## Source data
============================================================
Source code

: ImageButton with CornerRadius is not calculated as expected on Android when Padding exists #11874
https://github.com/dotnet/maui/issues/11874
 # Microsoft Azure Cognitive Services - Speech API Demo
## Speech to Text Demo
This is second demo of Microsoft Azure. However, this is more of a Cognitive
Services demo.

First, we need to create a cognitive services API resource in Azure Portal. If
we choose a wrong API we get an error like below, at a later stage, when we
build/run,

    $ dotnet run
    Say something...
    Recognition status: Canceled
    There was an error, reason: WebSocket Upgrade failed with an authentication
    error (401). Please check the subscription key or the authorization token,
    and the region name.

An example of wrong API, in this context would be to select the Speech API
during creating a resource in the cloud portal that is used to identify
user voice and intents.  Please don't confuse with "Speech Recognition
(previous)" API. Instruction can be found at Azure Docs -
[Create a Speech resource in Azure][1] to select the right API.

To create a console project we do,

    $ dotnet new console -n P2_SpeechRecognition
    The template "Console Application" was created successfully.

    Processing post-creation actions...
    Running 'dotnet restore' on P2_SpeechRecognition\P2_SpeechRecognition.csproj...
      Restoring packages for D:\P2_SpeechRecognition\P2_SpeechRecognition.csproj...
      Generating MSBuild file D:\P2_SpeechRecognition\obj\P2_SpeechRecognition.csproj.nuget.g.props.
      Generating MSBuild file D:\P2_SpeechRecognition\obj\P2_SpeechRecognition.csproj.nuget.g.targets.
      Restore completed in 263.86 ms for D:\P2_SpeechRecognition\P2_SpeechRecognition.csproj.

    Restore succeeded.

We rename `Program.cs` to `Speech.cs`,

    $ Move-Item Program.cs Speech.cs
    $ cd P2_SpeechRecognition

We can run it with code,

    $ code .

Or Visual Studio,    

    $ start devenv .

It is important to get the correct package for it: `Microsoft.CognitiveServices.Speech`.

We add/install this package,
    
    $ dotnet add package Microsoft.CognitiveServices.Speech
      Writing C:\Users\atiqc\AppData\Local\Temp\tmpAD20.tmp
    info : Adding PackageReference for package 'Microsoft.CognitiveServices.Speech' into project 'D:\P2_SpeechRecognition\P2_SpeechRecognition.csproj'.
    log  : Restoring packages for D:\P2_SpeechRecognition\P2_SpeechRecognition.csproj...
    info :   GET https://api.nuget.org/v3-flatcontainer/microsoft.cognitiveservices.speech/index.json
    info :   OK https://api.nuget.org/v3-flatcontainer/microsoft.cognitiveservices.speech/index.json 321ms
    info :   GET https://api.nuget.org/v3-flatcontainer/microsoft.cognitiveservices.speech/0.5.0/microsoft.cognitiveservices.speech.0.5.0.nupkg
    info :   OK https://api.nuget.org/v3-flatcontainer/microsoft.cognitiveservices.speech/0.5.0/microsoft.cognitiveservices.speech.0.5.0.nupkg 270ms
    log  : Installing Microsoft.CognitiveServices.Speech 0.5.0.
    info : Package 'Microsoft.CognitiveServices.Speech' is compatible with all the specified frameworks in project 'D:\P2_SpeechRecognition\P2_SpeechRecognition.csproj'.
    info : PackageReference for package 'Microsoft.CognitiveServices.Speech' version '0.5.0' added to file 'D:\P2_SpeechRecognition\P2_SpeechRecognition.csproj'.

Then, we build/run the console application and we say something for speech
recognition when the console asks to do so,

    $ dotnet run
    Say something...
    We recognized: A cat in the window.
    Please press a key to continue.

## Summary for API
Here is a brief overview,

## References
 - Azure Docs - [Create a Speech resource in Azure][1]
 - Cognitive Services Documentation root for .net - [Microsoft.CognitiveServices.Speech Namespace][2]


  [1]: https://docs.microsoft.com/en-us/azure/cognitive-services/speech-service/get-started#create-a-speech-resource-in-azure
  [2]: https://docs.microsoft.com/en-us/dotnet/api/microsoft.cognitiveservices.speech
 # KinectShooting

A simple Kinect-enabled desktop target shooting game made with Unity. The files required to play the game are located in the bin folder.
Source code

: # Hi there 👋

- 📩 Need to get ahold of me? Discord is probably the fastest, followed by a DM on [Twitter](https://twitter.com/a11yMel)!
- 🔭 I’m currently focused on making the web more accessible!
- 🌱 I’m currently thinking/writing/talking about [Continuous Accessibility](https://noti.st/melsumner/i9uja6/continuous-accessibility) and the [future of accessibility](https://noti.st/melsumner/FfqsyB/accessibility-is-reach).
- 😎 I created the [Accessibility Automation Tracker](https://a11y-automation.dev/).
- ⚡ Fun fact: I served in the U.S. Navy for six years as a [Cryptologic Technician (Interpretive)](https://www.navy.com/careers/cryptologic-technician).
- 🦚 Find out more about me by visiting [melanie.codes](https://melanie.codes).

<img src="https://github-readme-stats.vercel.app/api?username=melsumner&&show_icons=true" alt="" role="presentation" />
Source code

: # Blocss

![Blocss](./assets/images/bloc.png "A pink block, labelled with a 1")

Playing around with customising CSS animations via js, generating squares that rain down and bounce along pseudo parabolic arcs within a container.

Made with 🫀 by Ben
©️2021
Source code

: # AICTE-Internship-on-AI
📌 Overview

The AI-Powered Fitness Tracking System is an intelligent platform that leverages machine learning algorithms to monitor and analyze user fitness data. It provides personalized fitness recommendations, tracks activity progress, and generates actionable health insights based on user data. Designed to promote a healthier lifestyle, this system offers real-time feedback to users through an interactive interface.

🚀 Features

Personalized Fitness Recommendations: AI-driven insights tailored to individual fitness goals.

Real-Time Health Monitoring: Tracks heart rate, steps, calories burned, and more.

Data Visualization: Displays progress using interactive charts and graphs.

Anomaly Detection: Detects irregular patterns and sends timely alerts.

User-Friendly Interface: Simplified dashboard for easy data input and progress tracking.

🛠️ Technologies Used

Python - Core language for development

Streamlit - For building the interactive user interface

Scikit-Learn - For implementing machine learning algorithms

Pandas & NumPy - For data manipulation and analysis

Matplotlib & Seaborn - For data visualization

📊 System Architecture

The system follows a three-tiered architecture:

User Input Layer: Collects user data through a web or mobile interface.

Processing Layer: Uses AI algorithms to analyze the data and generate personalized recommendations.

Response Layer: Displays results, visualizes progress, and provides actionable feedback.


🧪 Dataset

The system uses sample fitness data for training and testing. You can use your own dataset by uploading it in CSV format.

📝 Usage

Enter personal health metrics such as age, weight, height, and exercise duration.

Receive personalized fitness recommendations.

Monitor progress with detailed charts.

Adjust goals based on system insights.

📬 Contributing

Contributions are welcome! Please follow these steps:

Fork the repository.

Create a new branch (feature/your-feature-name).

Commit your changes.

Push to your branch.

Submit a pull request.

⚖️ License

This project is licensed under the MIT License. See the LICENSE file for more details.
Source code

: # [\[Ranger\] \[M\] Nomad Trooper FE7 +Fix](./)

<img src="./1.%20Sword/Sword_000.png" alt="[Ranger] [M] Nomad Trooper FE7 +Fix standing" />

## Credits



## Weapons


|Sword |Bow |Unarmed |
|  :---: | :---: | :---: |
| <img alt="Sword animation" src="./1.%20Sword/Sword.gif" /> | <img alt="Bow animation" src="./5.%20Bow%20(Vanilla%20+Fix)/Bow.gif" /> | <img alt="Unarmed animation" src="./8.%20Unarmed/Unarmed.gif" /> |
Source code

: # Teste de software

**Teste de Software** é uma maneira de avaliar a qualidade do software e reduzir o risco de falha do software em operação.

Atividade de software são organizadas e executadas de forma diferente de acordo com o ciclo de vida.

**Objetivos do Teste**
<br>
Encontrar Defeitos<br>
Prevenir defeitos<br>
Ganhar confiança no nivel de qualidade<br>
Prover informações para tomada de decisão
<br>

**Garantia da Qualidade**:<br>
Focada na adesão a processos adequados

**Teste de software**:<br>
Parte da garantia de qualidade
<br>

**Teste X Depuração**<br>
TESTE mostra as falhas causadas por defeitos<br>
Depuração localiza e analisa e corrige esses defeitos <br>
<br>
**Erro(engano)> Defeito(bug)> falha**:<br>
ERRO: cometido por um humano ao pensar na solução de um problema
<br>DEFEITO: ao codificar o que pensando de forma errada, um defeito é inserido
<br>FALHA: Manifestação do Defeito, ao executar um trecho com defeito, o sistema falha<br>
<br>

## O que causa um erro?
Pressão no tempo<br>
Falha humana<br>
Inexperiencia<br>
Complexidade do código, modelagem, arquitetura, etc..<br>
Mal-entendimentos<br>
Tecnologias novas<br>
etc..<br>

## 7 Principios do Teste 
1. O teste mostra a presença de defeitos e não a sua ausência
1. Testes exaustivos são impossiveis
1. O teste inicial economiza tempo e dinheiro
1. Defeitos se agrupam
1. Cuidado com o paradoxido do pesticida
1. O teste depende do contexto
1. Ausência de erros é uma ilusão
============================================================
## Assigned task
The lines from the one holding "<br>FALHA: Manifestação do" to the final line of the entries, both included, are what should be output, exactly and alone.

## The answer
<br>FALHA: Manifestação do Defeito, ao executar um trecho com defeito, o sistema falha<br>
<br>

## O que causa um erro?
Pressão no tempo<br>
Falha humana<br>
Inexperiencia<br>
Complexidade do código, modelagem, arquitetura, etc..<br>
Mal-entendimentos<br>
Tecnologias novas<br>
etc..<br>

## 7 Principios do Teste 
1. O teste mostra a presença de defeitos e não a sua ausência
1. Testes exaustivos são impossiveis
1. O teste inicial economiza tempo e dinheiro
1. Defeitos se agrupam
1. Cuidado com o paradoxido do pesticida
1. O teste depende do contexto
1. Ausência de erros é uma ilusão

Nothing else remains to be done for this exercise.